Find the word "проекта" in the data below and copy each line that holds it.

(Rendered images with source text)
···
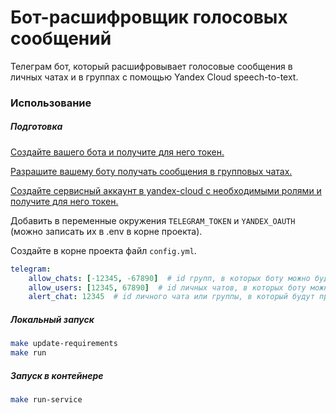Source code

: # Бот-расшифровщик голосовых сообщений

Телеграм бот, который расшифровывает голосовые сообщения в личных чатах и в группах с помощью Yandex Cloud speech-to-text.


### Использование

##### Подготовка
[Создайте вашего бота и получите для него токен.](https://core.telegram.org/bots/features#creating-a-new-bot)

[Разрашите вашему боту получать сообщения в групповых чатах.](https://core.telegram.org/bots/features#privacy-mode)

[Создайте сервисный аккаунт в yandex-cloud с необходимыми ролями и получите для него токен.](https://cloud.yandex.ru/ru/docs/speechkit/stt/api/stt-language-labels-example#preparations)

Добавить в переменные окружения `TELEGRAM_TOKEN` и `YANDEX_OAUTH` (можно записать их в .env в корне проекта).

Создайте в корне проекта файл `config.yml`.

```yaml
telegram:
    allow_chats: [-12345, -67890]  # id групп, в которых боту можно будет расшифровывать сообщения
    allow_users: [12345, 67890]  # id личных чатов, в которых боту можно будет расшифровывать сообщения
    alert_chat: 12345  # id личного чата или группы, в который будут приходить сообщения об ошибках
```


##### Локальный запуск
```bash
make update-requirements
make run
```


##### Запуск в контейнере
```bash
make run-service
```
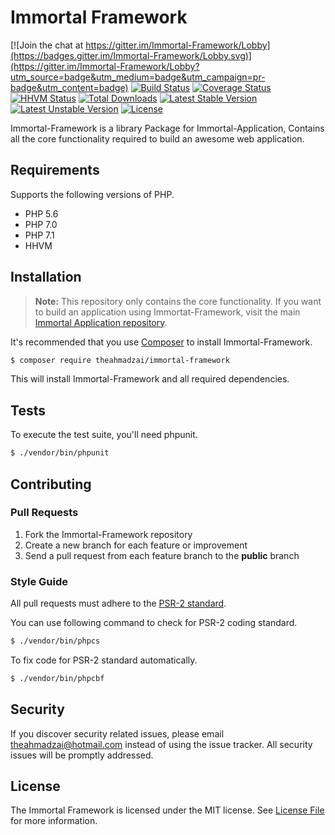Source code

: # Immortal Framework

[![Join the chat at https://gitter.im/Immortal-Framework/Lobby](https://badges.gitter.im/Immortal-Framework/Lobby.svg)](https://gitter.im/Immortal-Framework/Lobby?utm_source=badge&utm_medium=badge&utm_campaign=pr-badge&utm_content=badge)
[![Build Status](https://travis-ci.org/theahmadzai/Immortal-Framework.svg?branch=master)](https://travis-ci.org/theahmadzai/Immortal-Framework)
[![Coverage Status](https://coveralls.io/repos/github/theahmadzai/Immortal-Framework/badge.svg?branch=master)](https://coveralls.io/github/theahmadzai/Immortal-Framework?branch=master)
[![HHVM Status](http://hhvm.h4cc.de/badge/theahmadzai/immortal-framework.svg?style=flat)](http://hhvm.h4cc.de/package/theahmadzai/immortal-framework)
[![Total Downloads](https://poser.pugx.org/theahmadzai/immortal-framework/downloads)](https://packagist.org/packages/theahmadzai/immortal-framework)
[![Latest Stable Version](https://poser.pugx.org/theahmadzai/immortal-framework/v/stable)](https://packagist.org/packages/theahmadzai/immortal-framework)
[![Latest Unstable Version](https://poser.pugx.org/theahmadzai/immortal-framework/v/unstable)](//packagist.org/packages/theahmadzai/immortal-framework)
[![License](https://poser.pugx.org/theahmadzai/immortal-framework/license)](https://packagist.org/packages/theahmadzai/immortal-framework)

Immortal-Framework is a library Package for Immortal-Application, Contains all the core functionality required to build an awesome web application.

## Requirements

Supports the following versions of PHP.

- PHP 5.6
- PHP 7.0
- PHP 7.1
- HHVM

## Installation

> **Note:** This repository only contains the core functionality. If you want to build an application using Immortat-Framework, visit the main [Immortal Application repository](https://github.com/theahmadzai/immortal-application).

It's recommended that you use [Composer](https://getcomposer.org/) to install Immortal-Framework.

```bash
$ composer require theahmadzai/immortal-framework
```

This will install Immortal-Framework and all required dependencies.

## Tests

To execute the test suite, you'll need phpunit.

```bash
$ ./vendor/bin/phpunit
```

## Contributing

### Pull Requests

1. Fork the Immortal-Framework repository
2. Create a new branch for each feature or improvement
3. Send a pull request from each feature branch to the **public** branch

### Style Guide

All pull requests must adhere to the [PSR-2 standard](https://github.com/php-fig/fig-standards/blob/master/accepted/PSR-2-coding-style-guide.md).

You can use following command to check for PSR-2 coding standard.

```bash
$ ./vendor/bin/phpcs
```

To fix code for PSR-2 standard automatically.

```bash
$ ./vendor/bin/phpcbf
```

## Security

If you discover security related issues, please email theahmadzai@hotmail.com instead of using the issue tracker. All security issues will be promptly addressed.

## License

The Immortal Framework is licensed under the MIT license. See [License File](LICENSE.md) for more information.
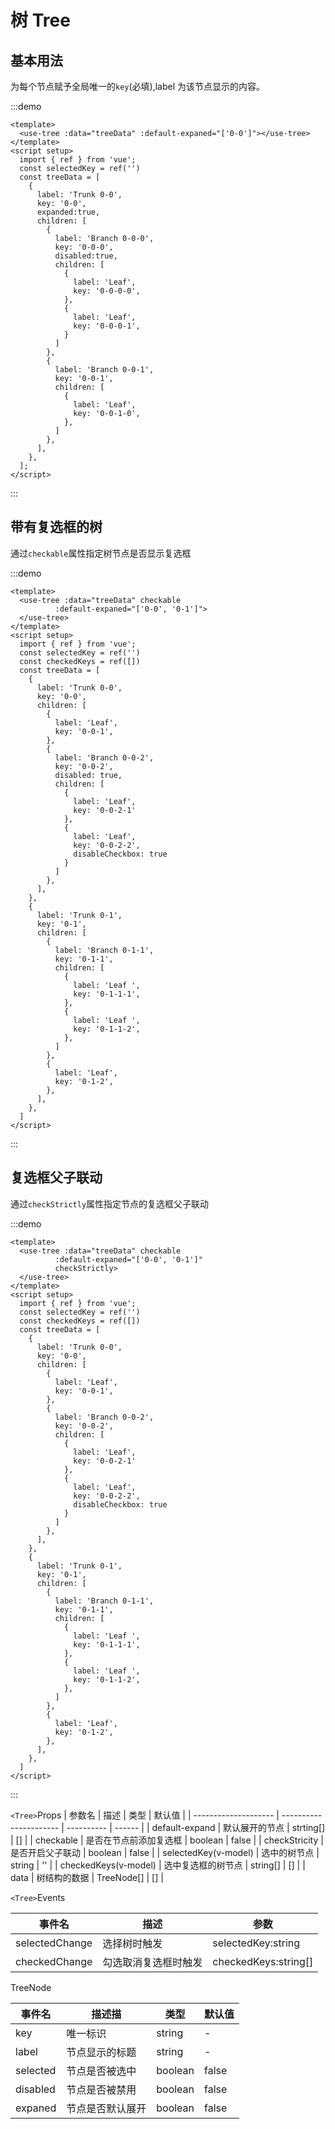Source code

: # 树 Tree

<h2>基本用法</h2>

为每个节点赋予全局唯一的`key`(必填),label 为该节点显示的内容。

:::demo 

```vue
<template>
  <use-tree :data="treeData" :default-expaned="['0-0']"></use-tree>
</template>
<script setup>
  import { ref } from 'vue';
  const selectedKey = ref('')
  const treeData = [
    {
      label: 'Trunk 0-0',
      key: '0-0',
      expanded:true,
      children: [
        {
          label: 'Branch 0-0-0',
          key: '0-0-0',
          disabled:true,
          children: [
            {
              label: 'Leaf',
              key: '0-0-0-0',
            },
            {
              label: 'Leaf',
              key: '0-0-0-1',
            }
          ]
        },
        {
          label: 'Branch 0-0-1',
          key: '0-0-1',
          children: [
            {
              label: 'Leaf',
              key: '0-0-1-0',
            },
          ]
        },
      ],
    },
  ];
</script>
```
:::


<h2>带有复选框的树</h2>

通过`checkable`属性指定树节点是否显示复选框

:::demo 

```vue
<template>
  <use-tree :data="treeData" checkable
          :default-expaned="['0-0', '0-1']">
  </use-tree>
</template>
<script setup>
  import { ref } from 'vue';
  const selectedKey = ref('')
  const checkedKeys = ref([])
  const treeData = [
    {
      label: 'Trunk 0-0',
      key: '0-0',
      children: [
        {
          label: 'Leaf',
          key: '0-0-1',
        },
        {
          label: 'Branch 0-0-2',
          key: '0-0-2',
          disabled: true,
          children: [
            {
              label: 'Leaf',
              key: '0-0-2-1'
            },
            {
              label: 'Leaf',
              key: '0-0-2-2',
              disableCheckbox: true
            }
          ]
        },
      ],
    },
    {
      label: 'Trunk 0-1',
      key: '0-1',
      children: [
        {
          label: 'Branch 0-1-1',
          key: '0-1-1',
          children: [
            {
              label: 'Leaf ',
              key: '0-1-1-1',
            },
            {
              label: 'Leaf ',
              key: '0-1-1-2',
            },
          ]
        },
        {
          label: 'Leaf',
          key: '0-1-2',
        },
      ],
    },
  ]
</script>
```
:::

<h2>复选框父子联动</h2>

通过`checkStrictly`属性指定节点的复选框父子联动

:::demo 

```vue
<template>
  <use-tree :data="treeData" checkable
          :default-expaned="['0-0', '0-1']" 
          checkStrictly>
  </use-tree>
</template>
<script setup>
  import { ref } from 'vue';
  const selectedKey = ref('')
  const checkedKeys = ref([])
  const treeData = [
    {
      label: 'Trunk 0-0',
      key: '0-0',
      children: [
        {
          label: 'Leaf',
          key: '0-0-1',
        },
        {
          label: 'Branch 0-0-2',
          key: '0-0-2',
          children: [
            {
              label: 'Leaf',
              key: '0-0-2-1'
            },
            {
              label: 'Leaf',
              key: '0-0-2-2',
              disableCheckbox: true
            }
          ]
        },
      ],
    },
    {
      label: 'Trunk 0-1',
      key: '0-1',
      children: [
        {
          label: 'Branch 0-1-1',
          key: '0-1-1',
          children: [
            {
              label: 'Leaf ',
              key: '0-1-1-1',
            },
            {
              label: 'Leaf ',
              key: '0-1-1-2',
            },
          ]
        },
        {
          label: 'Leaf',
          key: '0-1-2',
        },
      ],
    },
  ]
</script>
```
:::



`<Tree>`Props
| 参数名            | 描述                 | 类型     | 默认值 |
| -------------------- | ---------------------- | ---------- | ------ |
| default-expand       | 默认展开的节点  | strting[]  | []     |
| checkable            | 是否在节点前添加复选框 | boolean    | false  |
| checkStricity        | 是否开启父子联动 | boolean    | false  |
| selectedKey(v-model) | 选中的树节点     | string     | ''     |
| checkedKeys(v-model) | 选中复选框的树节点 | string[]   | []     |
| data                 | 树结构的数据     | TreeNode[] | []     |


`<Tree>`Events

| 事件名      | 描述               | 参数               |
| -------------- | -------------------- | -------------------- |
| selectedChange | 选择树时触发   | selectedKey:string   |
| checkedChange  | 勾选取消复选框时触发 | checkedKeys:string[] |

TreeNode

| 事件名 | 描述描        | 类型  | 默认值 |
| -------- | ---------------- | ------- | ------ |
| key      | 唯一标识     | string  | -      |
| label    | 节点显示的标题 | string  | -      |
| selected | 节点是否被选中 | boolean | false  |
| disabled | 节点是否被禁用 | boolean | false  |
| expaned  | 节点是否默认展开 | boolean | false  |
···
* Response to this task:
Добавить в переменные окружения `TELEGRAM_TOKEN` и `YANDEX_OAUTH` (можно записать их в .env в корне проекта).
Создайте в корне проекта файл `config.yml`.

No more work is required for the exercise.